В повести «Золотой дождь» Анчаров совершенно автобиографично писал о своей любви к технике акварели и желании работать в ней, но всегда работал маслом. Ему акварель казалась неким высшим, духовным проявлением, а масло своей сугубой плотскостью, материальностью казалось материалом, принадлежащим более низким пределам.
Сохранилось много этюдов и несколько картин Анчарова. Из них лучшими являются этюды Благуши, её маленьких дворов, стиснутых домами. В них такая мощь, сила. Но они, как и всё остальное у него, никак не соотносятся с импрессионизмом французов, создавших это направление в искусстве. У них мир лёгкий, фееричный, без драматизма. Русский импрессионизм Коровина и Серова был полон не только энергии жизни, но и энергии драмы. Таков Анчаров в своих благушинских этюдах и литературе.
Импрессионизму также был не нужен сюжет, повествование. А. Кулагин в конце своего замечательного предисловия писал, что Анчаров в 1970-х годах стал тяготеть к крупным романным формам, но ощутил противоречие – сам текст противился укрупнению, терялась импрессионистичность главной задачи. Художники-импрессионисты больших картин никогда не писали. Этюд был главной и единственной формой их выражения. Во всем мире живописи смогли это сделать лишь два мастера кисти – наши Репин и Суриков, сумевшие объединить две задачи.

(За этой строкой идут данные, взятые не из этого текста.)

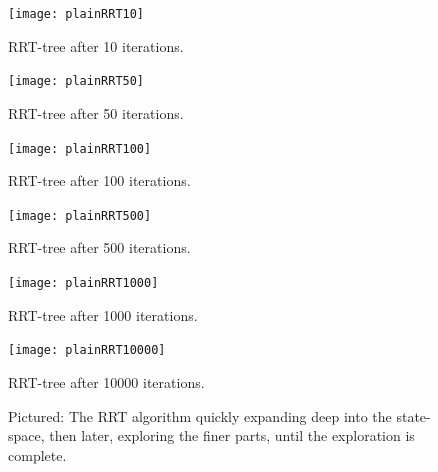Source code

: \begin{figure}
  \centering 
\end{figure}

\begin{figure}
  \centering
  \begin{minipage}[b]{0.3\textwidth}
    \texttt{[image: plainRRT10]}
    \caption{RRT-tree after 10 iterations.}
  \end{minipage}
  \begin{minipage}[b]{0.3\textwidth}
    \texttt{[image: plainRRT50]}
    \caption{RRT-tree after 50 iterations.}
  \end{minipage}
  \begin{minipage}[b]{0.3\textwidth}
    \texttt{[image: plainRRT100]}
    \caption{RRT-tree after 100 iterations.}
  \end{minipage}
  \newline %
  \begin{minipage}[b]{0.3\textwidth}
    \texttt{[image: plainRRT500]}
    \caption{RRT-tree after 500 iterations.}
  \end{minipage}
  \begin{minipage}[b]{0.3\textwidth}
    \texttt{[image: plainRRT1000]}
    \caption{RRT-tree after 1000 iterations.}
  \end{minipage}
  \begin{minipage}[b]{0.3\textwidth}
    \texttt{[image: plainRRT10000]}
    \caption{RRT-tree after 10000 iterations.}
  \end{minipage}
  \caption{Pictured: The \ac{RRT} algorithm quickly expanding deep into the
    state-space, then later, exploring the finer parts, until the exploration is
    complete.}
  \label{fig:rrt-expansion}
\end{figure}


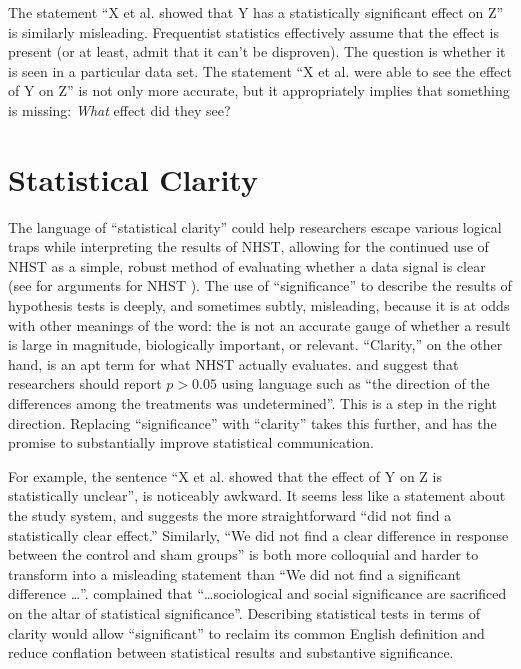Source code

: The statement ``X et al. showed that Y has a statistically significant effect on Z'' is similarly misleading.
Frequentist statistics effectively assume that the effect is present (or at least, admit that it can't be disproven).
The question is whether it is seen in a particular data set.
The statement ``X et al. were able to see the effect of Y on Z'' is not only more accurate, but it appropriately implies that something is missing: \emph{What} effect did they see?

\section*{Statistical Clarity}

The language of ``statistical clarity'' could help researchers escape various logical traps while interpreting the results of NHST, allowing for the continued use of NHST as a simple, robust method of evaluating whether a data signal is clear (see \citealt{Abelson1997} for arguments for NHST ).
The use of ``significance'' to describe the results of hypothesis tests is deeply, and sometimes subtly, misleading, because it is at odds with other meanings of the word: the \pval is not an accurate gauge of whether a result is large in magnitude, biologically important, or relevant. ``Clarity,'' on the other hand, is an apt term for what NHST actually evaluates. 
\citet{jones2000sensible} and \citet{robinson2001past} suggest that researchers should report $p > 0.05$ using language such as ``the direction of the differences among the treatments was undetermined''. This is a step in the right direction. 
Replacing ``significance'' with ``clarity'' takes this further, and has the promise to substantially improve statistical communication.

For example, the sentence ``X et al. showed that the effect of Y on Z is statistically unclear'', is noticeably awkward. It seems less like a statement about the study system, and suggests the more straightforward ``did not find a statistically clear effect.''
Similarly, ``We did not find a clear difference in response between the control and sham groups'' is both more colloquial and harder to transform into a misleading statement than ``We did not find a significant difference \ldots''.
\citet{Bernardietal.2017} complained that ``\ldots sociological and social significance are sacrificed on the altar of statistical significance''.
Describing statistical tests in terms of clarity would allow ``significant'' to reclaim its common English definition and reduce conflation between statistical results and substantive significance.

Среди отечественных художников слова только у Константина Паустовского я нашла подлинную «живописность» видения в литературе. Прочтите его повесть «Кара-Бугаз», в ней совершенно художническое понимание всего увиденного. Да, Паустовский понимал живопись, недаром ему принадлежат талантливые повести о русских художниках Оресте Кипренском и Михаиле Нестерове. Но Паустовский не был сам живописцем, не умел писать картины, поэтому его описания все же находятся в поле действия литературы.
Так Михаил Анчаров единственный из известных нам писателей, который свой дар живописного восприятия действительности сумел переплавить в литературную форму и добился результата.
И все же главным для меня является в нем то, что он не был поклонником «чистого искусства». Главное – это его искренность, человечность и правдивость. Приведу цитату из большого сборника, подготовленного Ю. Ревиным и В. Юровским «Михаил Анчаров. Писатель, бард, художник, драматург» 2018 года: «Анчаров был единственным, сумевшим не только выделить из коммунистической идеи все хорошее, что в ней содержалось, но и полностью очистить этот идеал от налипшей на него политической грязи и сохранить его в таком виде для потомков. Он был тем, кто сформировал и придал законченность идеалам целого поколения. Но место неофициального и непризнанного, но самого настоящего властителя дум поколения „шестидесятников“ остаётся за ним навсегда». Этот анчаровский идеализм и романтизм нужен сегодня нам как никогда, без него мы задохнёмся.